──────── INPUT
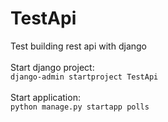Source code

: # TestApi
Test building rest api with django
<br>
<br>
Start django project: <br>
`django-admin startproject TestApi`
<br>
<br>
Start application: <br>
`python manage.py startapp polls`
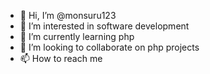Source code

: - 👋 Hi, I’m @monsuru123
- 👀 I’m interested in software development
- 🌱 I’m currently learning php
- 💞️ I’m looking to collaborate on php projects
- 📫 How to reach me 

<!---
monsuru123/monsuru123 is a ✨ special ✨ repository because its `README.md` (this file) appears on your GitHub profile.
You can click the Preview link to take a look at your changes.
--->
────────────────
TASK GOAL:
Output all of the data exactly as it stands, minus any images.

REPLY TO THE EXERCISE:
Source code

: # TestApi
Test building rest api with django
<br>
<br>
Start django project: <br>
`django-admin startproject TestApi`
<br>
<br>
Start application: <br>
`python manage.py startapp polls`
Source code

: - 👋 Hi, I’m @monsuru123
- 👀 I’m interested in software development
- 🌱 I’m currently learning php
- 💞️ I’m looking to collaborate on php projects
- 📫 How to reach me 

<!---
monsuru123/monsuru123 is a ✨ special ✨ repository because its `README.md` (this file) appears on your GitHub profile.
You can click the Preview link to take a look at your changes.
--->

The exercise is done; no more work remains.